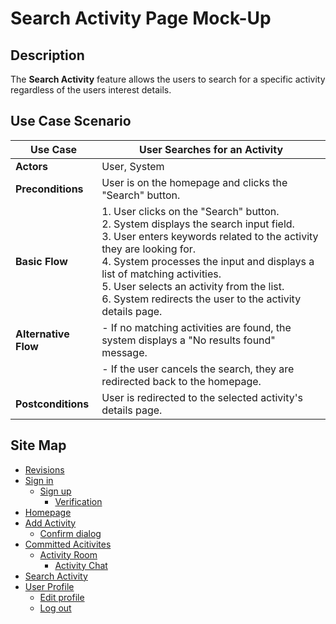# Search Activity Page Mock-Up

## Description
The **Search Activity** feature allows the users to search for a specific activity regardless of the users interest details.

## Use Case Scenario

| Use Case        | User Searches for an Activity                                                          |
|-----------------|----------------------------------------------------------------------------------------|
| **Actors**      | User, System                                                                           |
| **Preconditions** | User is on the homepage and clicks the "Search" button.                               |
| **Basic Flow**  | 1. User clicks on the "Search" button.<br> 2. System displays the search input field.<br> 3. User enters keywords related to the activity they are looking for.<br> 4. System processes the input and displays a list of matching activities.<br> 5. User selects an activity from the list.<br> 6. System redirects the user to the activity details page.                              |
| **Alternative Flow** | - If no matching activities are found, the system displays a "No results found" message. |
|                     | - If the user cancels the search, they are redirected back to the homepage.         |
| **Postconditions** | User is redirected to the selected activity's details page.                          |

## Site Map

- [Revisions](https://github.com/jbcabs14/Hiraya/blob/main/README.md)
- [Sign in](sign-in.md)
  * [Sign up](sign-up.md)
    * [Verification](verification.md)
- [Homepage](homepage.md)
- [Add Activity](add-activity.md)
   * [Confirm dialog](confirm-dialog.md)
- [Committed Acitivites](committed-activities.md)
  * [Activity Room](activity-room.md)
    * [Activity Chat](activity-chat.md)
- [Search Activity](search-activity.md)
- [User Profile](user-profile.md)
  * [Edit profile](edit-profile.md)
  * [Log out](log-out.md)

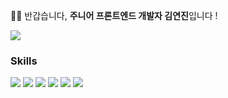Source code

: <section>
  <p>👋🏻 반갑습니다, <b>주니어 프론트엔드 개발자 김연진</b>입니다 ! <br /> 
  </p>
</section>

<section>
  <img src="https://img.shields.io/badge/chloeeekim1109@gmail.com-EA4335?style=flat-square&logo=Gmail&logoColor=white"/>
</section>


<section>
  <h3> Skills </h3>
  <img src="https://img.shields.io/badge/React-61DAFB?style=flat-square&logo=React&logoColor=white"/>
  <img src="https://img.shields.io/badge/Redux-764ABC?style=flat-square&logo=Redux&logoColor=white"/>
  <img src="https://img.shields.io/badge/Javascript-F7DF1E?style=flat-square&logo=Javascript&logoColor=white"/>
  <img src="https://img.shields.io/badge/HTML5-E34F26?style=flat-square&logo=HTML5&logoColor=white"/>
  <img src="https://img.shields.io/badge/CSS-1572B6?style=flat-square&logo=css3&logoColor=white"/>
  <img src="https://img.shields.io/badge/styled_components-DB7093?style=flat-square&logo=styled-components&logoColor=white"/>
  
  <br />
<section>

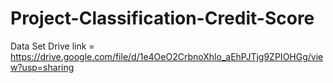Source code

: # Project-Classification-Credit-Score

Data Set
Drive link = https://drive.google.com/file/d/1e4OeO2CrbnoXhlo_aEhPJTjg9ZPIOHGg/view?usp=sharing

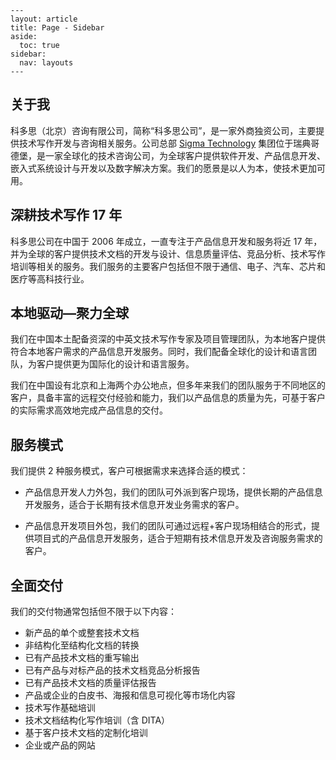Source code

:     ---
    layout: article
    title: Page - Sidebar
    aside:
      toc: true
    sidebar:
      nav: layouts
    ---

## 关于我

科多思（北京）咨询有限公司，简称“科多思公司”，是一家外商独资公司，主要提供技术写作开发与咨询相关服务。公司总部 [Sigma Technology](https://sigmatechnology.com/) 集团位于瑞典哥德堡，是一家全球化的技术咨询公司，为全球客户提供软件开发、产品信息开发、嵌入式系统设计与开发以及数字解决方案。我们的愿景是以人为本，使技术更加可用。

## 深耕技术写作 17 年

科多思公司在中国于 2006 年成立，一直专注于产品信息开发和服务将近 17 年，并为全球的客户提供技术文档的开发与设计、信息质量评估、竞品分析、技术写作培训等相关的服务。我们服务的主要客户包括但不限于通信、电子、汽车、芯片和医疗等高科技行业。

## 本地驱动—聚力全球

我们在中国本土配备资深的中英文技术写作专家及项目管理团队，为本地客户提供符合本地客户需求的产品信息开发服务。同时，我们配备全球化的设计和语言团队，为客户提供更为国际化的设计和语言服务。

我们在中国设有北京和上海两个办公地点，但多年来我们的团队服务于不同地区的客户，具备丰富的远程交付经验和能力，我们以产品信息的质量为先，可基于客户的实际需求高效地完成产品信息的交付。

## 服务模式

我们提供 2 种服务模式，客户可根据需求来选择合适的模式：

- 产品信息开发人力外包，我们的团队可外派到客户现场，提供长期的产品信息开发服务，适合于长期有技术信息开发业务需求的客户。

- 产品信息开发项目外包，我们的团队可通过远程+客户现场相结合的形式，提供项目式的产品信息开发服务，适合于短期有技术信息开发及咨询服务需求的客户。

## 全面交付

我们的交付物通常包括但不限于以下内容：

- 新产品的单个或整套技术文档
- 非结构化至结构化文档的转换
- 已有产品技术文档的重写输出
- 已有产品与对标产品的技术文档竞品分析报告
- 已有产品技术文档的质量评估报告
- 产品或企业的白皮书、海报和信息可视化等市场化内容
- 技术写作基础培训
- 技术文档结构化写作培训（含 DITA）
- 基于客户技术文档的定制化培训
- 企业或产品的网站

◆ ◆ ◆ ◆

What you need to do: Show all lines in the records above that hold "badge".

Expected answer:
  <img src="https://img.shields.io/badge/chloeeekim1109@gmail.com-EA4335?style=flat-square&logo=Gmail&logoColor=white"/>
  <img src="https://img.shields.io/badge/React-61DAFB?style=flat-square&logo=React&logoColor=white"/>
  <img src="https://img.shields.io/badge/Redux-764ABC?style=flat-square&logo=Redux&logoColor=white"/>
  <img src="https://img.shields.io/badge/Javascript-F7DF1E?style=flat-square&logo=Javascript&logoColor=white"/>
  <img src="https://img.shields.io/badge/HTML5-E34F26?style=flat-square&logo=HTML5&logoColor=white"/>
  <img src="https://img.shields.io/badge/CSS-1572B6?style=flat-square&logo=css3&logoColor=white"/>
  <img src="https://img.shields.io/badge/styled_components-DB7093?style=flat-square&logo=styled-components&logoColor=white"/>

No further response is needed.